Unsuccessful coup d'état

The 2011 Bangladesh coup attempt was an attempted military coup planned in January, 2012. The coup participants were led by Syed Mohammad Ziaul Haque and are widely believed to have been backed by the pan-Islamist fundamentalist group Hizb ut-Tahrir. The coup was unsuccessful and, on January 19, 2012, the Bangladesh Army announced that they had prevented the coup and had arrested or implicated sixteen former or current mid-ranked officers. The Bangladeshi government attributed the coup to religious fundamentalism and a desire to institute sharia law in Bangladesh; coup participants stated that their goals related to nationalism and mistrust of the government's relationship with India. According to others, the coup was likely as a result of general discontent of internal structures in the military, possibly stemming from the government's handling of the 2009 Bangladesh Rifles revolt and resulting crackdown on the army.

==Attempted coup==
According to a participant, Ehsan Yusuf, the participants of the coup had planned to surround the Bangabhaban, the Ganabhaban and the Dhaka Cantonment to demand the resignation of the Hasina government. The plans had originally been scheduled around the time of the 2009 Bangladesh Rifles revolt but had not been carried out. According to the army, the coup participants were mostly made up of mid-ranked current and retired officers in the Bangladesh Army who were widely believed to have been supported by a faction of Hizb ut-Tahrir although this has been disputed.

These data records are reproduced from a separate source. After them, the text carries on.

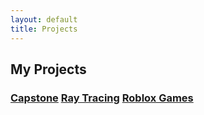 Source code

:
```yaml
---
layout: default
title: Projects
---
```


<div class="container">

<h2 class="row">
<span class="px-2 py-1 nav-header">My Projects</span>
</h2>

 <h3 class="row">
  <a class="nav-item rounded" href="./capstone">Capstone</a>
  <a class="nav-item rounded" href="./ray-tracing">Ray Tracing</a>
  <a class="nav-item rounded" href="./roblox">Roblox Games</a>
 </h3>
</div>

<br><br><br>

On December 9th 2011, the participants held a teleconference and after the departure of one of their members, another expressed uncertainty about the plan. After the meeting, lieutenant colonel Ehsan Yusuf informed another member of the army who reported the potential coup. The Bangladesh army arrested Yusuf on December 15th and interrogate him, upon which they discover the involvement of the group's leaders: then-major Syed Mohammad Ziaul Haque. and businessman Ishraq Ahmed, who claimed to be involved in preventing the 1996 Bangladeshi coup attempt, and was set to be the leader of the new government.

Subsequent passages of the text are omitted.